513 00:55:20.780 ⇒ 00:55:21.380 YvetteRuiz: Yeah.
514 00:55:21.820 ⇒ 00:55:25.670 Scott_Harmon: So it’s using the right, you know, it doesn’t clash with a you know other ABC stuff.
515 00:55:25.670 ⇒ 00:55:26.650 Scott_Harmon: Okay, very good.
516 00:55:26.650 ⇒ 00:55:29.640 Scott_Harmon: Just get the color palette, and we’ll generate it for you.
517 00:55:30.630 ⇒ 00:55:50.060 YvetteRuiz: What I’ll do is after this. I’ll email our marketing person less. And then just let them know what we’re we’re working on. Then we can get that. And then, yeah, if you guys can help me put the I mean, we’ve done it before with the whole contest stuff so we can either do it. But if I mean I if you guys do, it’d be really cool, too, because
518 00:55:50.060 ⇒ 00:56:01.302 YvetteRuiz: our company meetings next Thursday. So if we can, you know, kind of make that announcement. Look, here’s our new picture or future picture of our AI Bot.
519 00:56:02.480 ⇒ 00:56:05.100 Scott_Harmon: Okay, send it color palette, and then tell us.
520 00:56:05.210 ⇒ 00:56:10.110 Scott_Harmon: give us a thumbs up, and then we’ll make sure. We company meeting on Thursday.
521 00:56:13.200 ⇒ 00:56:14.570 Amber Lin: I’m noting that tab.
522 00:56:19.460 ⇒ 00:56:20.190 Amber Lin: Yeah.
523 00:56:20.470 ⇒ 00:56:22.410 Scott_Harmon: Well, great great progress.
524 00:56:22.410 ⇒ 00:56:27.120 Amber Lin: Down our contact information, I think. Oh, what is this?

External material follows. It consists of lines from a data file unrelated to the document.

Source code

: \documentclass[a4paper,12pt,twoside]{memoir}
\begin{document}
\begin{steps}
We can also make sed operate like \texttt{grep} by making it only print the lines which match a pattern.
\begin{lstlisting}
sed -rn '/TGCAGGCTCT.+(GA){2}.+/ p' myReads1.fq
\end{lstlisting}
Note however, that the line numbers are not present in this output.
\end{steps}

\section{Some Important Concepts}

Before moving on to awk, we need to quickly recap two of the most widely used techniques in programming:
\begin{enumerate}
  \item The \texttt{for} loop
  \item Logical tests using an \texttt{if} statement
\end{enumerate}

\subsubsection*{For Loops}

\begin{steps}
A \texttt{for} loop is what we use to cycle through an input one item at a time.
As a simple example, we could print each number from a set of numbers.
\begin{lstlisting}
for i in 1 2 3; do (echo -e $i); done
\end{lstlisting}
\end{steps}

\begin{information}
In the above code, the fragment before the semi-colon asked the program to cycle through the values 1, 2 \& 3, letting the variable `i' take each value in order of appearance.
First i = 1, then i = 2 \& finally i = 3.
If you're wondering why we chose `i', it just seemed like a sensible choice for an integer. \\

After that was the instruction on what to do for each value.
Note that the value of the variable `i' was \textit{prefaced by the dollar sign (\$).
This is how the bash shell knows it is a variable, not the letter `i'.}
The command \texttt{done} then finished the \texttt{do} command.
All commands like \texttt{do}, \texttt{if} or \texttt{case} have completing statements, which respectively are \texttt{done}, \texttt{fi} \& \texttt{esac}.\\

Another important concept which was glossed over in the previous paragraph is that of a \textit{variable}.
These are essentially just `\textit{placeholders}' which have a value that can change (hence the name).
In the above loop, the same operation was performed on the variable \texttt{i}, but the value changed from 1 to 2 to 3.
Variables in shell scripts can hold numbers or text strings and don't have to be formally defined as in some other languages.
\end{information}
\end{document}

525 00:56:27.330 ⇒ 00:56:43.620 Amber Lin: I think you guys would have this in your Pdf, as well. So if you guys want to email any of us or get in touch, I’ll be the main point of contact from now on, because I’m taking that over from, and we’ll be in touch soon.

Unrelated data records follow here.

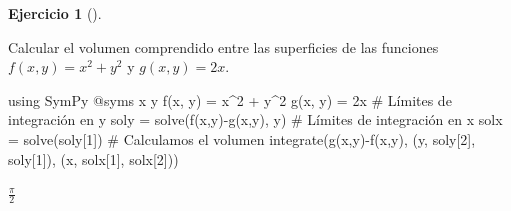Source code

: \documentclass[
  a4paper,
]{scrreport}
\newenvironment{Shaded}{\begin{snugshade}}{\end{snugshade}}
\newcommand{\BuiltInTok}[1]{\textcolor[rgb]{0.00,0.23,0.31}{#1}}
\newcommand{\CommentTok}[1]{\textcolor[rgb]{0.37,0.37,0.37}{#1}}
\newcommand{\FloatTok}[1]{\textcolor[rgb]{0.68,0.00,0.00}{#1}}
\newcommand{\FunctionTok}[1]{\textcolor[rgb]{0.28,0.35,0.67}{#1}}
\newcommand{\ImportTok}[1]{\textcolor[rgb]{0.00,0.46,0.62}{#1}}
\newcommand{\NormalTok}[1]{\textcolor[rgb]{0.00,0.23,0.31}{#1}}
\newcommand{\OperatorTok}[1]{\textcolor[rgb]{0.37,0.37,0.37}{#1}}
\newcommand{\PreprocessorTok}[1]{\textcolor[rgb]{0.68,0.00,0.00}{#1}}
\theoremstyle{definition}
\newtheorem{exercise}{Ejercicio}[chapter]
\theoremstyle{remark}
\begin{document}
\begin{exercise}[]\protect\hypertarget{exr-volumen-entre-superficies}{}\label{exr-volumen-entre-superficies}

Calcular el volumen comprendido entre las superficies de las funciones
\(f(x,y)=x^2+y^2\) y \(g(x,y)=2x\).

\begin{tcolorbox}[enhanced jigsaw, opacitybacktitle=0.6, bottomrule=.15mm, opacityback=0, colback=white, left=2mm, coltitle=black, rightrule=.15mm, breakable, bottomtitle=1mm, leftrule=.75mm, title=\textcolor{quarto-callout-tip-color}{\faLightbulb}\hspace{0.5em}{Solución}, titlerule=0mm, toptitle=1mm, colbacktitle=quarto-callout-tip-color!10!white, colframe=quarto-callout-tip-color-frame, toprule=.15mm, arc=.35mm]

\begin{Shaded}
\begin{Highlighting}[]
\ImportTok{using} \BuiltInTok{SymPy}
\PreprocessorTok{@syms}\NormalTok{ x y}
\FunctionTok{f}\NormalTok{(x, y) }\OperatorTok{=}\NormalTok{ x}\OperatorTok{\^{}}\FloatTok{2} \OperatorTok{+}\NormalTok{ y}\OperatorTok{\^{}}\FloatTok{2}
\FunctionTok{g}\NormalTok{(x, y) }\OperatorTok{=} \FloatTok{2}\NormalTok{x}
\CommentTok{\# Límites de integración en y}
\NormalTok{soly }\OperatorTok{=} \FunctionTok{solve}\NormalTok{(}\FunctionTok{f}\NormalTok{(x,y)}\FunctionTok{{-}g}\NormalTok{(x,y), y)}
\CommentTok{\# Límites de integración en x}
\NormalTok{solx }\OperatorTok{=} \FunctionTok{solve}\NormalTok{(soly[}\FloatTok{1}\NormalTok{])}
\CommentTok{\# Calculamos el volumen}
\FunctionTok{integrate}\NormalTok{(}\FunctionTok{g}\NormalTok{(x,y)}\FunctionTok{{-}f}\NormalTok{(x,y), (y, soly[}\FloatTok{2}\NormalTok{], soly[}\FloatTok{1}\NormalTok{]), (x, solx[}\FloatTok{1}\NormalTok{], solx[}\FloatTok{2}\NormalTok{]))}
\end{Highlighting}
\end{Shaded}

$\frac{\pi}{2}$

\end{tcolorbox}

\end{exercise}
\end{document}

526 00:56:43.900 ⇒ 00:56:46.079 Amber Lin: Welcome aboard, Amber.
527 00:56:46.080 ⇒ 00:56:47.280 JanieceGarcia: Welcome!
528 00:56:47.280 ⇒ 00:56:48.009 Amber Lin: It seems like a.
529 00:56:48.490 ⇒ 00:56:49.450 YvetteRuiz: You amber.
530 00:56:50.310 ⇒ 00:56:51.230 Amber Lin: Okay.
531 00:56:51.590 ⇒ 00:56:51.930 JanieceGarcia: Love it.
532 00:56:51.930 ⇒ 00:56:54.525 YvetteRuiz: Forward to to working with you, Miss Amber.
533 00:56:55.280 ⇒ 00:56:57.961 Amber Lin: I look forward to work with you both too.
534 00:56:58.626 ⇒ 00:57:03.389 Scott_Harmon: Can I get you to stay on just for a second, just for.
535 00:57:03.390 ⇒ 00:57:05.760 Uttam Kumaran: I have to. We have a company. I have to jump.
536 00:57:05.760 ⇒ 00:57:08.499 Scott_Harmon: Oh, it’s top of the hour. Okay, I’ll catch up with you later.
537 00:57:08.500 ⇒ 00:57:09.950 Uttam Kumaran: Okay. Okay. Thank you.
538 00:57:10.180 ⇒ 00:57:10.610 Scott_Harmon: Okay.
539 00:57:10.980 ⇒ 00:57:12.619 YvetteRuiz: Bye, guys, happy. Friday.
540 00:57:13.100 ⇒ 00:57:13.850 Amber Lin: Bye, guys.
541 00:57:13.850 ⇒ 00:57:14.890 Uttam Kumaran: Bye.